Problem to work on:
If a line below contains the string "width", copy it out.

+--

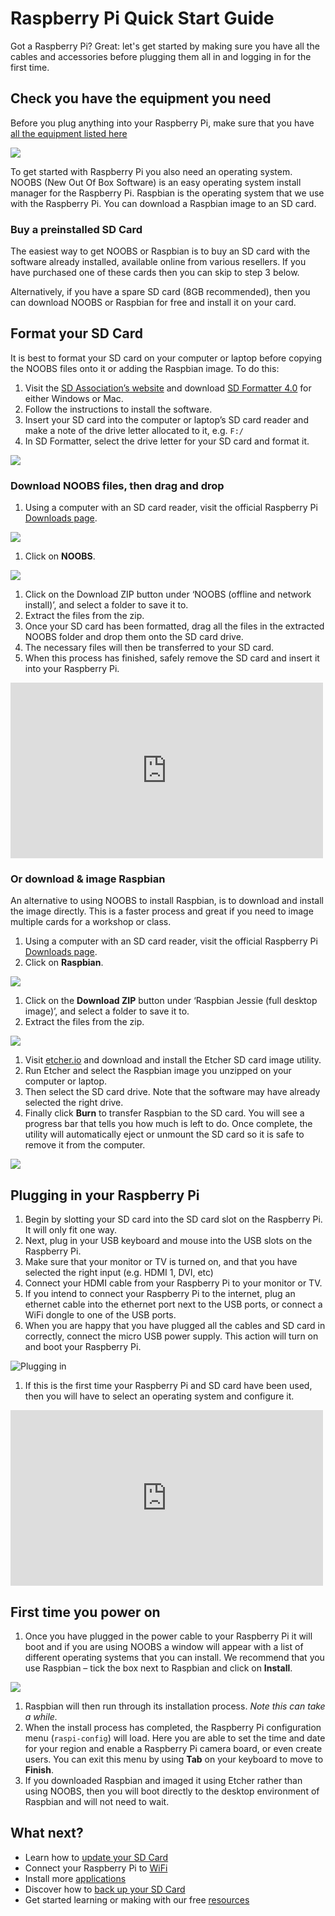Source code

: # Raspberry Pi Quick Start Guide

Got a Raspberry Pi? Great: let's get started by making sure you have all the cables and accessories before plugging them all in and logging in for the first time.

## Check you have the equipment you need
Before you plug anything into your Raspberry Pi, make sure that you have [all the equipment listed here](https://www.raspberrypi.org/learning/quick-start-guide/requirements/)

![](images/all-the-things.png)

To get started with Raspberry Pi you also need an operating system. NOOBS (New Out Of Box Software) is an easy operating system install manager for the Raspberry Pi. Raspbian is the operating system that we use with the Raspberry Pi. You can download a Raspbian image to an SD card.

### Buy a preinstalled SD Card

The easiest way to get NOOBS or Raspbian is to buy an SD card with the software already installed, available online from various resellers. If you have purchased one of these cards then you can skip to step 3 below.

Alternatively, if you have a spare SD card (8GB recommended), then you can download NOOBS or Raspbian for free and install it on your card.

## Format your SD Card

It is best to format your SD card on your computer or laptop before copying the NOOBS files onto it or adding the Raspbian image. To do this:

1. Visit the [SD Association’s website](http://www.sdcard.org/) and download [SD Formatter 4.0](https://www.sdcard.org/downloads/formatter_4/index.html) for either Windows or Mac.
1. Follow the instructions to install the software.
1. Insert your SD card into the computer or laptop’s SD card reader and make a note of the drive letter allocated to it, e.g. `F:/`
1. In SD Formatter, select the drive letter for your SD card and format it.

  ![](images/SD-Formatter.jpg)

### Download NOOBS files, then drag and drop

1. Using a computer with an SD card reader, visit the official Raspberry Pi [Downloads page](http://www.raspberrypi.org/downloads/).

  ![](images/siteHome.png)

1. Click on **NOOBS**.

  ![](images/noobs1.png)

1. Click on the Download ZIP button under ‘NOOBS (offline and network install)’, and select a folder to save it to.
1. Extract the files from the zip.
1. Once your SD card has been formatted, drag all the files in the extracted NOOBS folder and drop them onto the SD card drive.
1. The necessary files will then be transferred to your SD card.
1. When this process has finished, safely remove the SD card and insert it into your Raspberry Pi.

<iframe src="https://player.vimeo.com/video/90518800" width="500" height="281" frameborder="0" webkitallowfullscreen mozallowfullscreen allowfullscreen></iframe>
<p></p>

### Or download & image Raspbian
An alternative to using NOOBS to install Raspbian, is to download and install the image directly. This is a faster process and great if you need to image multiple cards for a workshop or class.

1. Using a computer with an SD card reader, visit the official Raspberry Pi [Downloads page](http://www.raspberrypi.org/downloads/).
1. Click on **Raspbian**.

  ![](images/noobs1.png)

1. Click on the **Download ZIP** button under ‘Raspbian Jessie (full desktop image)’, and select a folder to save it to.
1. Extract the files from the zip.

  ![](images/noobs2.png)

1. Visit [etcher.io](http://www.etcher.io/) and download and install the Etcher SD card image utility.
1. Run Etcher and select the Raspbian image you unzipped on your computer or laptop.
1. Then select the SD card drive. Note that the software may have already selected the right drive.
1. Finally click **Burn** to transfer Raspbian to the SD card. You will see a progress bar that tells you how much is left to do. Once complete, the utility will automatically eject or unmount the SD card so it is safe to remove it from the computer.

  ![](images/etcher.gif)

## Plugging in your Raspberry Pi
1. Begin by slotting your SD card into the SD card slot on the Raspberry Pi. It will only fit one way.
1. Next, plug in your USB keyboard and mouse into the USB slots on the Raspberry Pi.
1. Make sure that your monitor or TV is turned on, and that you have selected the right input (e.g. HDMI 1, DVI, etc)
1. Connect your HDMI cable from your Raspberry Pi to your monitor or TV.
1. If you intend to connect your Raspberry Pi to the internet, plug an ethernet cable into the ethernet port next to the USB ports, or connect a WiFi dongle to one of the USB ports. 
1. When you are happy that you have plugged all the cables and SD card in correctly, connect the micro USB power supply. This action will turn on and boot your Raspberry Pi.

  ![Plugging in](images/plug-in.gif)

1. If this is the first time your Raspberry Pi and SD card have been used, then you will have to select an operating system and configure it.

<iframe src="https://player.vimeo.com/video/91631396" width="500" height="281" frameborder="0" webkitallowfullscreen mozallowfullscreen allowfullscreen></iframe>

## First time you power on
1. Once you have plugged in the power cable to your Raspberry Pi it will boot and if you are using NOOBS a window will appear with a list of different operating systems that you can install. We recommend that you use Raspbian – tick the box next to Raspbian and click on **Install**.

  ![](images/noobs.png)

1. Raspbian will then run through its installation process. *Note this can take a while.*
1. When the install process has completed, the Raspberry Pi configuration menu (`raspi-config`) will load. Here you are able to set the time and date for your region and enable a Raspberry Pi camera board, or even create users. You can exit this menu by using **Tab** on your keyboard to move to **Finish**.
1. If you downloaded Raspbian and imaged it using Etcher rather than using NOOBS, then you will boot directly to the desktop environment of Raspbian and will not need to wait.

## What next?
- Learn how to [update your SD Card](update-sd-card.md)
- Connect your Raspberry Pi to [WiFi](wifi.md)
- Install more [applications](install-apps.md)
- Discover how to [back up your SD Card](backup.md)
- Get started learning or making with our free [resources](https://www.raspberrypi.org/resources/)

+--

Answer section:
<iframe src="https://player.vimeo.com/video/90518800" width="500" height="281" frameborder="0" webkitallowfullscreen mozallowfullscreen allowfullscreen></iframe>
<iframe src="https://player.vimeo.com/video/91631396" width="500" height="281" frameborder="0" webkitallowfullscreen mozallowfullscreen allowfullscreen></iframe>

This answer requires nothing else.